Study design and participating sites

The methods and theoretical application of this study have been previously described [43]. Briefly, a multiple case study [44] of implementation was conducted at three healthcare sites across New South Wales and Victoria, Australia. Sites had implemented exercise within routine care for people diagnosed with cancer and sustained service delivery for at least 12 months. We examined the exercise EBIs that were operating at each site.

Case descriptions

Case site A

Case site A is a publicly funded healthcare facility in New South Wales (NSW), Australia. It delivers specialist clinical services across various disciplines including cardiology, mental health, orthopaedics, and oncology. The organisation is also an established learning and teaching institute with research affiliations. The exercise EBI is delivered through the cancer survivorship service. The survivorship service was established in 2013 and is accessible to anyone who undergoes active cancer treatment at the site. Upon entry to the service, patients undergo an initial review with members of a multi-disciplinary team that includes an oncologist, nurse, psychologist, dietitian, and accredited exercise physiologist (AEP). The multi-disciplinary team then develops a holistic treatment plan. Multiple services are accessible through the survivorship program including individual consultations with allied health professionals, community-based group exercise programs, or participation in classes and workshops. Classes include yoga, art therapy, meditation, QiGong, and scrapbooking. Patients who undergo an initial assessment with the survivorship team can continue their medical treatment with the survivorship service or return to their original medical team for ongoing care. Approximately one-third of patients continue their care with the survivorship team for up to 5 years.

Case site B

Case site B is a community-based not-for-profit organisation in Victoria, Australia. The service commenced as a research project funded by the Victorian State Government. Through the initial funding, a company that continues to deliver exercise EBIs for people with and living after a cancer diagnosis was established. The service operates as a user-pay model that subsidises 50% of the EBI costs through donations/fund-raising and, where possible, accessing the universal healthcare system in Australia (Medicare). Case site B delivers the exercise EBI at five locations across metropolitan Melbourne (Victoria, Australia). Several factors were considered in selecting sites, including accessibility, ambience, and amenities. That is close to public transport, car parking and a coffee shop and facilities to conduct private clinical assessments and opportunities to participate in different exercise modalities. The delivery sites are owned and operated by third parties. People access the service through self-referral or referral from sources such as their workplace, health insurer, or medical team. On referral, an initial assessment is completed by an AEP and an individualised exercise plan is developed.

Case site C

Case site C is a publicly funded healthcare facility established with the sole purpose of treating cancer. The main campus is in metropolitan Melbourne, with four satellite sites located in local neighbourhoods and regional areas across Victoria, Australia. Case site C delivers adult cancer services through 13 cancer streams and operates a dedicated youth service. Exercise EBIs are provided for both adults and youth via different service models. For adults, the exercise EBI is situated within a multi-disciplinary prehabilitation program (i.e., a program that focuses on improving physical, emotional, nutritional, and general health before patients commence cancer treatment) and as a standalone allied health service that inpatients and outpatients can access. The prehabilitation program includes a comprehensive assessment and an established care plan that contains interventions from various disciplines (i.e., psychology, dietetics, AEP). The stand-alone allied health service typically offers limited sessions and supports on-referral to exercise opportunities in the community where possible. In the youth service, the exercise EBI is delivered by an AEP who is part of a multi-disciplinary team providing for the health and well-being of youth during and in the years after a cancer diagnosis.
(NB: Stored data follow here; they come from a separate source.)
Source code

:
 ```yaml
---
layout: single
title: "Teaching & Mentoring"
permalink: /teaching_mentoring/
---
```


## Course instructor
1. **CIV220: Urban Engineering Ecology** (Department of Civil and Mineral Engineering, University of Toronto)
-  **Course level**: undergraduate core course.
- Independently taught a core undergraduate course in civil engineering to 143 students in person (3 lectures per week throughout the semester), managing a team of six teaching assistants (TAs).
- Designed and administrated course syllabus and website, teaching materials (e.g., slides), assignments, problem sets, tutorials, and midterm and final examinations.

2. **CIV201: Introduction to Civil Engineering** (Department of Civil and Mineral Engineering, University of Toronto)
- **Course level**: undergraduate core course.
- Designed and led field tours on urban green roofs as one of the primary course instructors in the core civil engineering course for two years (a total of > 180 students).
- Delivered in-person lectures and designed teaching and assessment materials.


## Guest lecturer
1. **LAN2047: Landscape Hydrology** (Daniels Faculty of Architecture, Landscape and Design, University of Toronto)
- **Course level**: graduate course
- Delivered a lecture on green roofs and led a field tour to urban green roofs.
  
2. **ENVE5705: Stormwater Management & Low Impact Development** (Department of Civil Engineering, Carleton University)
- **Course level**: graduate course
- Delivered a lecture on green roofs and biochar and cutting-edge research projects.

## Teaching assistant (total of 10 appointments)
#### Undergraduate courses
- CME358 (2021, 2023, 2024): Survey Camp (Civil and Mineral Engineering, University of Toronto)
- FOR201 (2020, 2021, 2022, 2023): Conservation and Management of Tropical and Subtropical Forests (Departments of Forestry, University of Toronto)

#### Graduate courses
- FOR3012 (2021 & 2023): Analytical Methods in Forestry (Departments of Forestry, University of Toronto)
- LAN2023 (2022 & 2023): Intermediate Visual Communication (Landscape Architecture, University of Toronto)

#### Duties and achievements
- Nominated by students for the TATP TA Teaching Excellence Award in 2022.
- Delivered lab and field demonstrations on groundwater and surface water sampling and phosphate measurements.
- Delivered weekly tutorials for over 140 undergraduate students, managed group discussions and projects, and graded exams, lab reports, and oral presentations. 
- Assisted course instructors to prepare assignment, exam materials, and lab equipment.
Supplementary file 1 details the exercise EBI delivered at each site.

Data sources

Four data sources informed the explanation of implementation: [1] in-depth semi-structured interviews with purposely selected staff; [2] observational visits to the healthcare sites; [3] review of organisational documents; and [4] a validated survey that assesses the EBIs capacity for sustainability (Program Sustainability Assessment Tool (PSAT)) [45]. An interview guide was developed to help focus inquiry through the semi-structured interviews. Staff selected for the interviews represented a cross-section of roles (i.e., delivery staff, organisational executive) to enable comprehensive formation of the implementation process at each site. Observational visits focused on observing how the exercise EBI was delivered within the broader context of the healthcare sites typical operations. The research team asked questions and sought clarification of what was being observed, however, did not interrupt typical exercise programming. Organisational documents sought for review included items such as program-specific protocols, administrative documents, and consultancy reports. A list of typical documents sought was provided to sites by the research team to help identify relevant documents. Finally, the PSAT measures sustainability across eight domains (i.e., environmental support, funding stability, partnerships, organisational capacity, program evaluation, program adaption, communications, and strategic planning) and provides insights into EBIs’ strengths and weaknesses. A sub-set of staff who participated in interviews also completed the PSAT, aligned with the tools recommended use [46, 47]. A case study database was maintained to house and organise data.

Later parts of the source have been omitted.